▶ **REQUIRED WORK**: Pictures excluded, copy every record that follows exactly as it appears.

(Stored data)
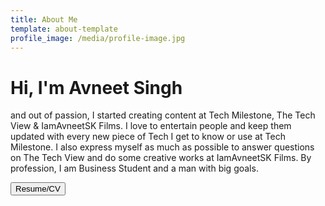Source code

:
 ```yaml
---
title: About Me
template: about-template
profile_image: /media/profile-image.jpg
---
```

# Hi, I'm Avneet Singh

and out of passion, I started creating content at Tech Milestone, The Tech View & IamAvneetSK Films. I love to entertain people and keep them updated with every new piece of Tech I get to know or use at Tech Milestone. I also express myself as much as possible to answer questions on The Tech View and do some creative works at IamAvneetSK Films. By profession, I am Business Student and a man with big goals.



<button onclick="document.location='https://web.iamavneetsk.cf/images/CV-2021-Nov.pdf'">Resume/CV</button>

▶ **YOUR SOLUTION**:
Source code

:
 ```yaml
---
title: About Me
template: about-template
profile_image: /media/profile-image.jpg
---
```

# Hi, I'm Avneet Singh

and out of passion, I started creating content at Tech Milestone, The Tech View & IamAvneetSK Films. I love to entertain people and keep them updated with every new piece of Tech I get to know or use at Tech Milestone. I also express myself as much as possible to answer questions on The Tech View and do some creative works at IamAvneetSK Films. By profession, I am Business Student and a man with big goals.



<button onclick="document.location='https://web.iamavneetsk.cf/images/CV-2021-Nov.pdf'">Resume/CV</button>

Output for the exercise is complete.